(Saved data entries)
# # # # #
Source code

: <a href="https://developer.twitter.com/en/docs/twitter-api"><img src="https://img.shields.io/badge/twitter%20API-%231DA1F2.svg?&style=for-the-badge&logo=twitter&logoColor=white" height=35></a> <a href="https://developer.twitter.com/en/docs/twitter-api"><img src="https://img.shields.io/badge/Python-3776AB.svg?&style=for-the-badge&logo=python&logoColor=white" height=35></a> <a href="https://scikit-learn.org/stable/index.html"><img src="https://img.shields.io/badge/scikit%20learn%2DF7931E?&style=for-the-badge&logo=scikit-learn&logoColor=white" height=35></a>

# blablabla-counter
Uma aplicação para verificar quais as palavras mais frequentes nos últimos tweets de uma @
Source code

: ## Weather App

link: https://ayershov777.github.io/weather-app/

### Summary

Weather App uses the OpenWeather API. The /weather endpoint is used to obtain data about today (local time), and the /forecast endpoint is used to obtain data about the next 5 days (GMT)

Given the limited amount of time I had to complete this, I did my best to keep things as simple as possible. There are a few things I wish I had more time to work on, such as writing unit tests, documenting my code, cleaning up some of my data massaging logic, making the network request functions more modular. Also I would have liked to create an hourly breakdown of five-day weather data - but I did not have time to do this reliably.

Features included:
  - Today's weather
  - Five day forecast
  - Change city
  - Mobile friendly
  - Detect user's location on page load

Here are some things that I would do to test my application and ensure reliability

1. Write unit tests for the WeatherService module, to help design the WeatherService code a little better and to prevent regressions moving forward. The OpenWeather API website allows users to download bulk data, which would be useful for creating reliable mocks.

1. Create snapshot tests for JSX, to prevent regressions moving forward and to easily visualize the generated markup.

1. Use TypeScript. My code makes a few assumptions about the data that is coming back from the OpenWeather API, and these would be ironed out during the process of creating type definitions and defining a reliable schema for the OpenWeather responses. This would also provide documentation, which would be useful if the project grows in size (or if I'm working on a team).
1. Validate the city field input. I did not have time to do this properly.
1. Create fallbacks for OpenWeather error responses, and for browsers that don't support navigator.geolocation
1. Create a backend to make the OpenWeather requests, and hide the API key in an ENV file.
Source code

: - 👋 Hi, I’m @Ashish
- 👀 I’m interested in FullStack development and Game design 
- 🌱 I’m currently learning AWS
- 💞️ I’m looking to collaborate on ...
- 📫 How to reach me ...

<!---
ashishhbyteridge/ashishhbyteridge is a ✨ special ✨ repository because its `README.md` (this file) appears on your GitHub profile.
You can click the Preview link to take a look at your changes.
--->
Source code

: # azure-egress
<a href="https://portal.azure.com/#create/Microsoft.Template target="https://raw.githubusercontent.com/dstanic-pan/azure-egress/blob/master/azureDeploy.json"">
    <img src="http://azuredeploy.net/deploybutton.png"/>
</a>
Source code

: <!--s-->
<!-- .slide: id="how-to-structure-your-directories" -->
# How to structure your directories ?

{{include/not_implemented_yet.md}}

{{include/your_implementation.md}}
# # # # #
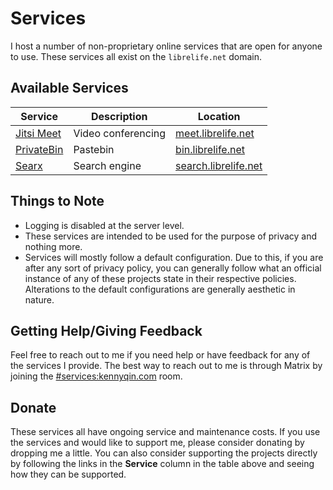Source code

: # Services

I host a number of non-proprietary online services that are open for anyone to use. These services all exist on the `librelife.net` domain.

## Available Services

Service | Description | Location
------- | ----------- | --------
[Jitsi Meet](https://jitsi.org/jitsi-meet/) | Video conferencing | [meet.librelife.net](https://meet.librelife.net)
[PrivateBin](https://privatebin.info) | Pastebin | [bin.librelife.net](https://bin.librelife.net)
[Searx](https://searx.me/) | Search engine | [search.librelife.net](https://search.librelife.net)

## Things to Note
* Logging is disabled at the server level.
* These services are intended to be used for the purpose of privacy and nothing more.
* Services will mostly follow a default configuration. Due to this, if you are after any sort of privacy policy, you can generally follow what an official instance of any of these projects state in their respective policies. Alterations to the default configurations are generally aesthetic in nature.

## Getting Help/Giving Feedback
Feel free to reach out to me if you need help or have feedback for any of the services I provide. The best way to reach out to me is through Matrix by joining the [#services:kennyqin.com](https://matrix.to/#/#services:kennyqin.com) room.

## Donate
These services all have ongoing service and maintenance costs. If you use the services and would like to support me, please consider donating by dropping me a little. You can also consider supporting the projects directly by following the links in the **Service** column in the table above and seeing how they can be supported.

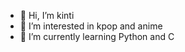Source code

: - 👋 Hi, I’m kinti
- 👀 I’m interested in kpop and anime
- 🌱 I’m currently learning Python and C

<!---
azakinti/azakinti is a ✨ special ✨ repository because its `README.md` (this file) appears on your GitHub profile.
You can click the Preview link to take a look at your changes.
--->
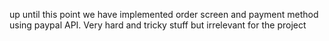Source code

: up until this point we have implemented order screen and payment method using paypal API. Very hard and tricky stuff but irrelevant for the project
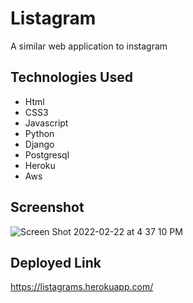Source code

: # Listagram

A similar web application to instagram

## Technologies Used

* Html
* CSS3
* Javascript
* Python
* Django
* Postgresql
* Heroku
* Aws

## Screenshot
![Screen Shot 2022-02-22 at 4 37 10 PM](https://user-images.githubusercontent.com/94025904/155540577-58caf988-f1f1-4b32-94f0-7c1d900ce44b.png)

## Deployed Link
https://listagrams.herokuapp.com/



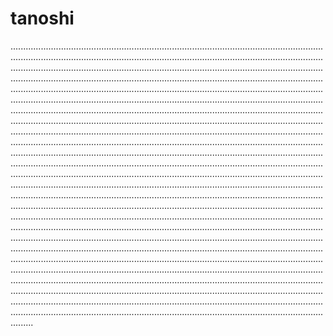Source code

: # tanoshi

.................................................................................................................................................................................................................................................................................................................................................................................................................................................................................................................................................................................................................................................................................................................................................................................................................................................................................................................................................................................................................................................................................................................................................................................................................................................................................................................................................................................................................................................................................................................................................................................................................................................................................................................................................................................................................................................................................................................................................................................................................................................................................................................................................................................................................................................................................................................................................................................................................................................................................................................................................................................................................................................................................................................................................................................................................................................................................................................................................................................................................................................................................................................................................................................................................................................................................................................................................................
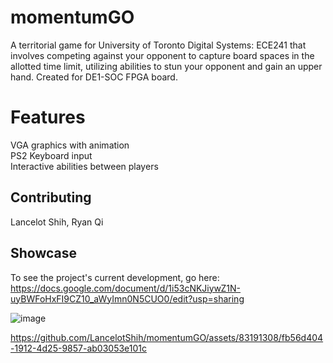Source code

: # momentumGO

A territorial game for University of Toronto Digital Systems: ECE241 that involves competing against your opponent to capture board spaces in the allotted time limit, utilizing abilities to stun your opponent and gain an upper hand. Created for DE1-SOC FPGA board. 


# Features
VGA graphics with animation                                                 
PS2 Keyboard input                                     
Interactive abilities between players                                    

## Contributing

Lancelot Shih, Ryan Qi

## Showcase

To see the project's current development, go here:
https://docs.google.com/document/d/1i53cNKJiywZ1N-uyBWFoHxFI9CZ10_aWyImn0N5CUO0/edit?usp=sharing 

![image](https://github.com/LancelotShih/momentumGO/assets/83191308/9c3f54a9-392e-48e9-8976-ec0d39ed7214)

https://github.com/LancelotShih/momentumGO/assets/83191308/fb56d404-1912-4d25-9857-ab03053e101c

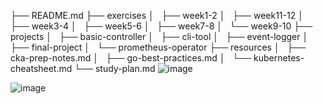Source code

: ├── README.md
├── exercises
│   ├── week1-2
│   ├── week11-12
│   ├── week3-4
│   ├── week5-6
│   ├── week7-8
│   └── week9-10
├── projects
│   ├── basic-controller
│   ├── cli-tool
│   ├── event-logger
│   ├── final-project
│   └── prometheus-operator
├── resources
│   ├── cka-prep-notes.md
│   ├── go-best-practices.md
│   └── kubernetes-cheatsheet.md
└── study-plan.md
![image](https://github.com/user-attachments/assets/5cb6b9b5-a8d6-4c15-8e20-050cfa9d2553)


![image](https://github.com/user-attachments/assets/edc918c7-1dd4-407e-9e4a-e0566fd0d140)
# # # # #
#### ABOUT THIS EXERCISE:
Among the lines above, find the ones containing "support" and copy them.

#### RESULT FOR THIS EXERCISE:
1. Create fallbacks for OpenWeather error responses, and for browsers that don't support navigator.geolocation
These services all have ongoing service and maintenance costs. If you use the services and would like to support me, please consider donating by dropping me a little. You can also consider supporting the projects directly by following the links in the **Service** column in the table above and seeing how they can be supported.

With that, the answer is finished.